Dubbed the ASU Innovation Center, SkySong has sought to create a niche for technology businesses and startup companies that ties together its students and faculty in a partnership offering at the location at McDowell and Scottsdale roads in Scottsdale.
The center has developed a little better than expected, drawing interest from national as well as international companies and pushing through numerous students into new entrepreneurial programs, said Julia Rosen, ASU’s associate vice president for innovation and entrepreneurship.
“Skysong has exceeded our expectations without a doubt,” she said.
The development, which has spread to two buildings, has 44 companies from 11 countries that are its affiliates and it also has more than 30 student ventures from 90 students. SkySong is the home to Arizona Technology Enterprises, the university’s technology transfer arm, as well as ASU Technopolis, Entrepreneurship at ASU and the university’s Edson Student Entrepreneur Initiative, which seeks to give students a taste of developing products and business plans.
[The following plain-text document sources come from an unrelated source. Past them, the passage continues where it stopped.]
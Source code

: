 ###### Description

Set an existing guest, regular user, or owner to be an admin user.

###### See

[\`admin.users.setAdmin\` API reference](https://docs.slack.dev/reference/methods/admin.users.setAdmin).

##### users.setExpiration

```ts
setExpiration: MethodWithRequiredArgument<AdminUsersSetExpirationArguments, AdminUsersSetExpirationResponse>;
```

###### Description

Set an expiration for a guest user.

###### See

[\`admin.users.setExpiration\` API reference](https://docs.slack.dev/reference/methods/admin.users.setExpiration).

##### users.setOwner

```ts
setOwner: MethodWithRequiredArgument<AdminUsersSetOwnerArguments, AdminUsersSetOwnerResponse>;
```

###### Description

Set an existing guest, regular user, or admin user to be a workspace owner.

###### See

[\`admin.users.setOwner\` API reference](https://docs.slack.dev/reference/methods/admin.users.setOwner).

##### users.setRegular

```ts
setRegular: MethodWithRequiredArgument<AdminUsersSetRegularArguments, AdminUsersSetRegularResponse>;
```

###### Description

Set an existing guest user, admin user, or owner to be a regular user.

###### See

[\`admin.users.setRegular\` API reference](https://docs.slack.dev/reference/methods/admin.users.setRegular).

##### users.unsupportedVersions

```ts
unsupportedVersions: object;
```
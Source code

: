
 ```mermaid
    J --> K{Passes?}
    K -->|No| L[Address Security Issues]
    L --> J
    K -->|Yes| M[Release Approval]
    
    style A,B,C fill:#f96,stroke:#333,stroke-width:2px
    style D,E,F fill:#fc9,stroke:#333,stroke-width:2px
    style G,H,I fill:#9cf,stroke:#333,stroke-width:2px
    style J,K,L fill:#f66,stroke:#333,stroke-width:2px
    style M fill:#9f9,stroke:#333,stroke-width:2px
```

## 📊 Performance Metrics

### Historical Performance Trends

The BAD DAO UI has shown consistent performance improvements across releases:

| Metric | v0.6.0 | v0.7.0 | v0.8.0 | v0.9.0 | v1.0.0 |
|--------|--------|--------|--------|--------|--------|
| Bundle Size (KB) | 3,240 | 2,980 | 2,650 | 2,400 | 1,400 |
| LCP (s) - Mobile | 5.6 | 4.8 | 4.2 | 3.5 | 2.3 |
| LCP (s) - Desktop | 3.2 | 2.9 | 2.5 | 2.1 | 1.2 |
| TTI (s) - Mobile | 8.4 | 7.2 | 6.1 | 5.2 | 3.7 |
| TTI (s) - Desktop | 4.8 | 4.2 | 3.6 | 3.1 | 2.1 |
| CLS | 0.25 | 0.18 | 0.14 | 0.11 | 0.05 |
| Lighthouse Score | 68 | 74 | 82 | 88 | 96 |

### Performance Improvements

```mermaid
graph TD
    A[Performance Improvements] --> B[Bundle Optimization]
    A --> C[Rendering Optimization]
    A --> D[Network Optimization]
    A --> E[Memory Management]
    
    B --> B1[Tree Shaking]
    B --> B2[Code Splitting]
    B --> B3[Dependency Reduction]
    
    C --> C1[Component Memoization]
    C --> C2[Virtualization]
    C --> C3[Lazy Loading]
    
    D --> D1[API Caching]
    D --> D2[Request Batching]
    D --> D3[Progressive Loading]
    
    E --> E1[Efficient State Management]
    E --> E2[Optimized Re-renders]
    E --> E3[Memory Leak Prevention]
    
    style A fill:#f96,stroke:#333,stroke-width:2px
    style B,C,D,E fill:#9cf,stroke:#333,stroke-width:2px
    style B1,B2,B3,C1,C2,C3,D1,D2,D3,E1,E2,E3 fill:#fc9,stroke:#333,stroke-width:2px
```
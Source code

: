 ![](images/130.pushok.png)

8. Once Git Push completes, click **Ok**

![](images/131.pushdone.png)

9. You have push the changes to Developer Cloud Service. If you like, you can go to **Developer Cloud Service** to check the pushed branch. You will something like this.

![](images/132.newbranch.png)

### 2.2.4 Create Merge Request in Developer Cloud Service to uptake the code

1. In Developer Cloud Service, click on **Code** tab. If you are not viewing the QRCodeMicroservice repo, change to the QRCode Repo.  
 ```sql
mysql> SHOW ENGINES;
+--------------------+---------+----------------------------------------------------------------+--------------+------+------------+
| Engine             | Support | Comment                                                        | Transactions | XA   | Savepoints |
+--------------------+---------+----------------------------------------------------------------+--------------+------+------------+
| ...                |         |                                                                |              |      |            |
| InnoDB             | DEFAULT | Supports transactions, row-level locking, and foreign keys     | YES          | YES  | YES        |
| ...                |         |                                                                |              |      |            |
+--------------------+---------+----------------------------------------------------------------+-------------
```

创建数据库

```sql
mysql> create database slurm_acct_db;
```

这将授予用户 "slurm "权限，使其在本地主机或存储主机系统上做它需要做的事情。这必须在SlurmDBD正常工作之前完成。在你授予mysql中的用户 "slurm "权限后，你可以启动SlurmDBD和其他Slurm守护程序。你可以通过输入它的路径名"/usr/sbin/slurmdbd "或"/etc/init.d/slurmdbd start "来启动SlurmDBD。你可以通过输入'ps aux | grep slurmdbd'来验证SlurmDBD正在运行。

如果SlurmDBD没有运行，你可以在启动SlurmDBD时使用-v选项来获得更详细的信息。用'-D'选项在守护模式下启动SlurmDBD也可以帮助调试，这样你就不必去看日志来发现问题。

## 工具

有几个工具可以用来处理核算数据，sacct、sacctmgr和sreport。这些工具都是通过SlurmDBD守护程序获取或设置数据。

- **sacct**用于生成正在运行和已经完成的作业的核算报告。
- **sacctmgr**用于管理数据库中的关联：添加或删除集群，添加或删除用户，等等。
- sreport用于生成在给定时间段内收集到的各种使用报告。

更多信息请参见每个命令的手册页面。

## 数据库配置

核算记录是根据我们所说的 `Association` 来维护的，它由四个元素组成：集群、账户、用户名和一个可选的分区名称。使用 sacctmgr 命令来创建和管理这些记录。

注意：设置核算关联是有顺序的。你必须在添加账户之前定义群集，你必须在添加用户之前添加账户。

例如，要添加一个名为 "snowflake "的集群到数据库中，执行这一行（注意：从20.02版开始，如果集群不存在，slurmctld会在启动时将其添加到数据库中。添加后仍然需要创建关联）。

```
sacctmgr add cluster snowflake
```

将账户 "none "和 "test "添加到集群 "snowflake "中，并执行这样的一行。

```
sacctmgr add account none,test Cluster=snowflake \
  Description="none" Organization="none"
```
Getting businesses in to the center is ahead of schedule, and the diversity of business looking for a home has produced some unexpected surprises, such as businesses investing in sustainable technologies.
Ultimately it has been the ties to ASU that SkySong offers that has been among its top drawing cards, Rosen said.
“We’re the only place in Arizona and I believe in the Southwest that can offer what we do,” she said.
Companies large and small are continuing to locate at the center, including the likes of Ticketmaster and Canon. Smaller companies finding a home often are drawn to the connections to ASU as well as the ability to be around other startups.
“It’s perfect for us,” said Patty Johnson, president and CEO of OneClickMed.com, an online site that aims to be an information technology hub for the health care industry. “How we’re going to support our growth is through the university partnership.”
Students also are getting experience, either through the Edson program or through the Innovation Space, which has set up a location on the first floor of SkySong’s north building.
The program allows undergraduate and graduate students at ASU a chance to form teams to develop, produce and market a product. Having a presence at SkySong means the students can learn not just from professors but each other as well as the businesses there.
“My students get internal and external input from all of the companies here,” he said.
Josh Madsen, a senior at ASU who founded skateboard company Genghis Longboards Co. and is a student in the Edson program, said being at SkySong has helped developed his business acumen.
“It’s been absolutely pivotal in bringing my company to the stage it’s at,” he said. “This whole complex is filled with professions from just about every industry. If you need someone with a certain kind of experience, you can find them here.”
Despite a challenging economy, Rosen said SkySong is flourishing, and the hope is that in the next few years it will continue to build a network of companies that are connected through their work at the center.
“There’s tremendous entrepreneurial energy here,” she said. “You read the newspaper and might get one message about the economy, but you come here and it’s a different feel.”